INFORMATION:
───

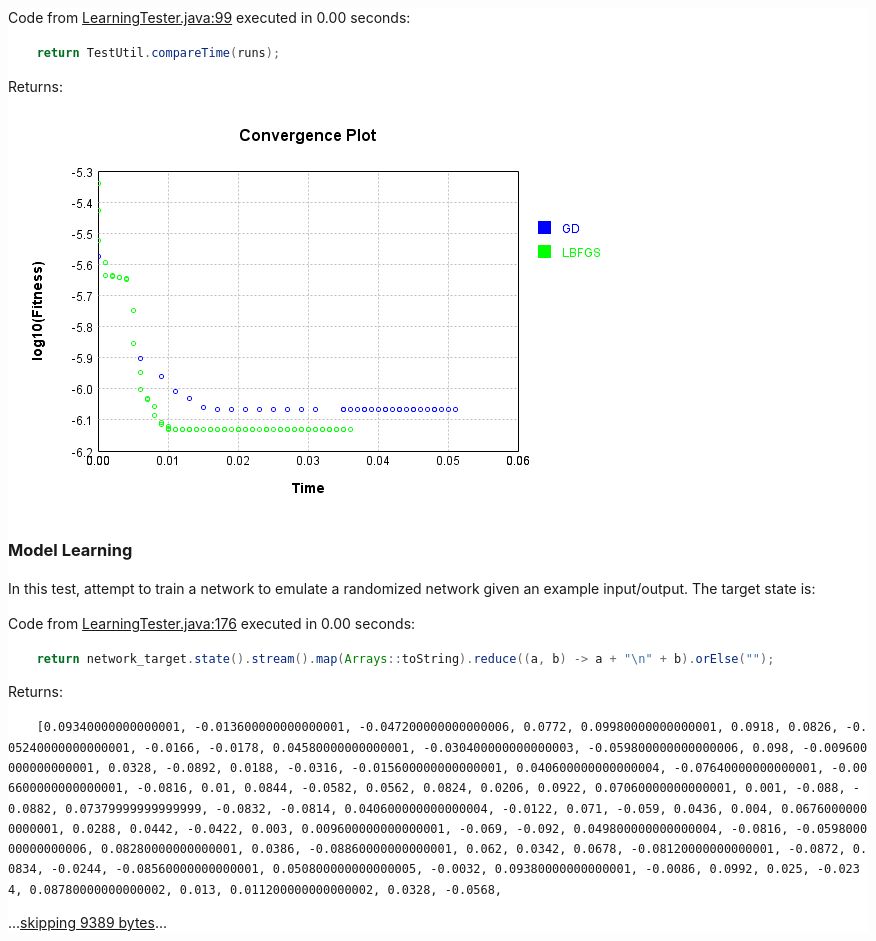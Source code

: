 

Code from [LearningTester.java:99](../../../../../../../src/main/java/com/simiacryptus/mindseye/test/unit/LearningTester.java#L99) executed in 0.00 seconds: 
```java
    return TestUtil.compareTime(runs);
```

Returns: 

![Result](etc/test.105.png)



### Model Learning
In this test, attempt to train a network to emulate a randomized network given an example input/output. The target state is:

Code from [LearningTester.java:176](../../../../../../../src/main/java/com/simiacryptus/mindseye/test/unit/LearningTester.java#L176) executed in 0.00 seconds: 
```java
    return network_target.state().stream().map(Arrays::toString).reduce((a, b) -> a + "\n" + b).orElse("");
```

Returns: 

```
    [0.09340000000000001, -0.013600000000000001, -0.047200000000000006, 0.0772, 0.09980000000000001, 0.0918, 0.0826, -0.05240000000000001, -0.0166, -0.0178, 0.04580000000000001, -0.030400000000000003, -0.059800000000000006, 0.098, -0.009600000000000001, 0.0328, -0.0892, 0.0188, -0.0316, -0.015600000000000001, 0.040600000000000004, -0.07640000000000001, -0.006600000000000001, -0.0816, 0.01, 0.0844, -0.0582, 0.0562, 0.0824, 0.0206, 0.0922, 0.07060000000000001, 0.001, -0.088, -0.0882, 0.07379999999999999, -0.0832, -0.0814, 0.040600000000000004, -0.0122, 0.071, -0.059, 0.0436, 0.004, 0.06760000000000001, 0.0288, 0.0442, -0.0422, 0.003, 0.009600000000000001, -0.069, -0.092, 0.049800000000000004, -0.0816, -0.059800000000000006, 0.08280000000000001, 0.0386, -0.08860000000000001, 0.062, 0.0342, 0.0678, -0.08120000000000001, -0.0872, 0.0834, -0.0244, -0.08560000000000001, 0.050800000000000005, -0.0032, 0.09380000000000001, -0.0086, 0.0992, 0.025, -0.0234, 0.08780000000000002, 0.013, 0.011200000000000002, 0.0328, -0.0568, 
```
...[skipping 9389 bytes](etc/136.txt)...
```
```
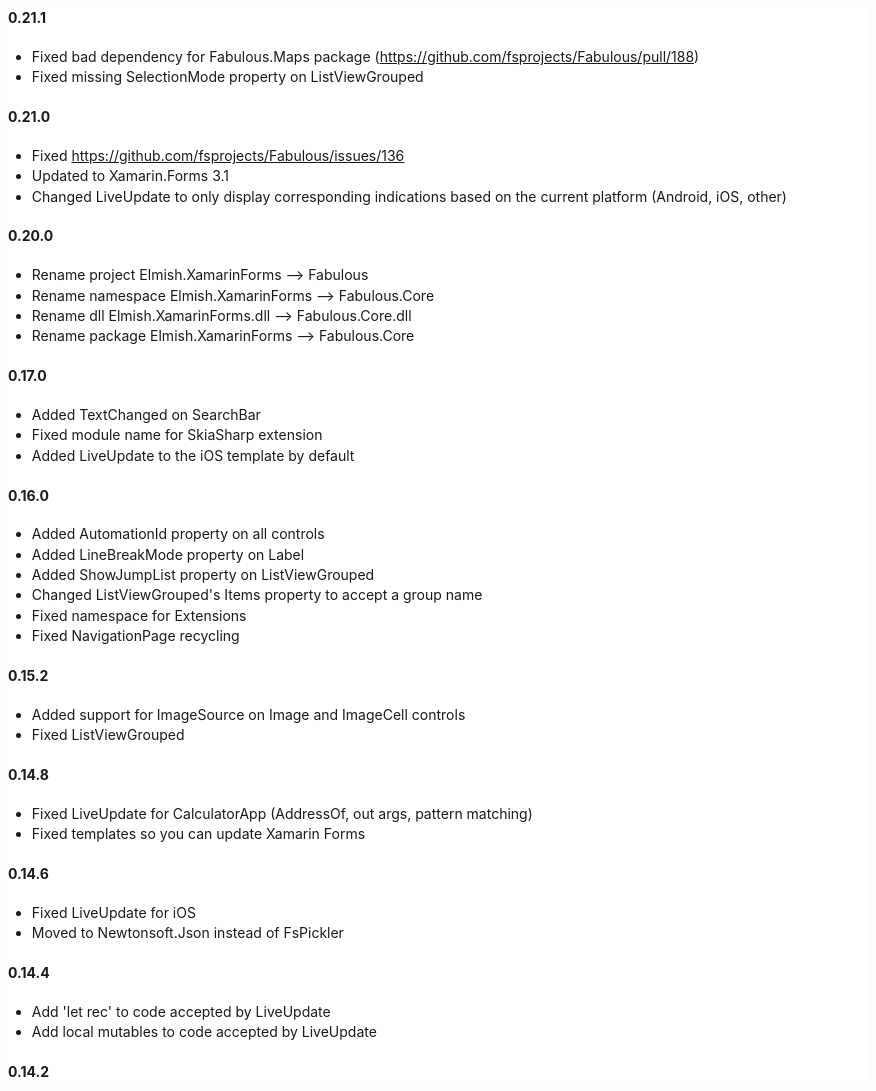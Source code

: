 #### 0.21.1

* Fixed bad dependency for Fabulous.Maps package (https://github.com/fsprojects/Fabulous/pull/188)
* Fixed missing SelectionMode property on ListViewGrouped

#### 0.21.0

* Fixed https://github.com/fsprojects/Fabulous/issues/136
* Updated to Xamarin.Forms 3.1
* Changed LiveUpdate to only display corresponding indications based on the current platform (Android, iOS, other)

#### 0.20.0

* Rename project Elmish.XamarinForms --> Fabulous
* Rename namespace Elmish.XamarinForms --> Fabulous.Core
* Rename dll Elmish.XamarinForms.dll --> Fabulous.Core.dll
* Rename package Elmish.XamarinForms --> Fabulous.Core

#### 0.17.0

* Added TextChanged on SearchBar
* Fixed module name for SkiaSharp extension
* Added LiveUpdate to the iOS template by default

#### 0.16.0

* Added AutomationId property on all controls
* Added LineBreakMode property on Label
* Added ShowJumpList property on ListViewGrouped
* Changed ListViewGrouped's Items property to accept a group name
* Fixed namespace for Extensions
* Fixed NavigationPage recycling

#### 0.15.2

* Added support for ImageSource on Image and ImageCell controls
* Fixed ListViewGrouped

#### 0.14.8

* Fixed LiveUpdate for CalculatorApp (AddressOf, out args, pattern matching)
* Fixed templates so you can update Xamarin Forms

#### 0.14.6

* Fixed LiveUpdate for iOS
* Moved to Newtonsoft.Json instead of FsPickler

#### 0.14.4

* Add 'let rec' to code accepted by LiveUpdate
* Add local mutables to code accepted by LiveUpdate

#### 0.14.2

───

WORK INSTRUCTIONS: Output the records above as they stand, from the first line to the line with "to Xamarin.Forms 3.1", inclusive, and exclude the pictures.

WRITTEN SOLUTION:
Source code

: 

Code from [LearningTester.java:99](../../../../../../../src/main/java/com/simiacryptus/mindseye/test/unit/LearningTester.java#L99) executed in 0.00 seconds: 
```java
    return TestUtil.compareTime(runs);
```

Returns: 

![Result](etc/test.105.png)



### Model Learning
In this test, attempt to train a network to emulate a randomized network given an example input/output. The target state is:

Code from [LearningTester.java:176](../../../../../../../src/main/java/com/simiacryptus/mindseye/test/unit/LearningTester.java#L176) executed in 0.00 seconds: 
```java
    return network_target.state().stream().map(Arrays::toString).reduce((a, b) -> a + "\n" + b).orElse("");
```

Returns: 

```
    [0.09340000000000001, -0.013600000000000001, -0.047200000000000006, 0.0772, 0.09980000000000001, 0.0918, 0.0826, -0.05240000000000001, -0.0166, -0.0178, 0.04580000000000001, -0.030400000000000003, -0.059800000000000006, 0.098, -0.009600000000000001, 0.0328, -0.0892, 0.0188, -0.0316, -0.015600000000000001, 0.040600000000000004, -0.07640000000000001, -0.006600000000000001, -0.0816, 0.01, 0.0844, -0.0582, 0.0562, 0.0824, 0.0206, 0.0922, 0.07060000000000001, 0.001, -0.088, -0.0882, 0.07379999999999999, -0.0832, -0.0814, 0.040600000000000004, -0.0122, 0.071, -0.059, 0.0436, 0.004, 0.06760000000000001, 0.0288, 0.0442, -0.0422, 0.003, 0.009600000000000001, -0.069, -0.092, 0.049800000000000004, -0.0816, -0.059800000000000006, 0.08280000000000001, 0.0386, -0.08860000000000001, 0.062, 0.0342, 0.0678, -0.08120000000000001, -0.0872, 0.0834, -0.0244, -0.08560000000000001, 0.050800000000000005, -0.0032, 0.09380000000000001, -0.0086, 0.0992, 0.025, -0.0234, 0.08780000000000002, 0.013, 0.011200000000000002, 0.0328, -0.0568, 
```
...[skipping 9389 bytes](etc/136.txt)...
```
```
Source code

: #### 0.21.1

* Fixed bad dependency for Fabulous.Maps package (https://github.com/fsprojects/Fabulous/pull/188)
* Fixed missing SelectionMode property on ListViewGrouped

#### 0.21.0

* Fixed https://github.com/fsprojects/Fabulous/issues/136
* Updated to Xamarin.Forms 3.1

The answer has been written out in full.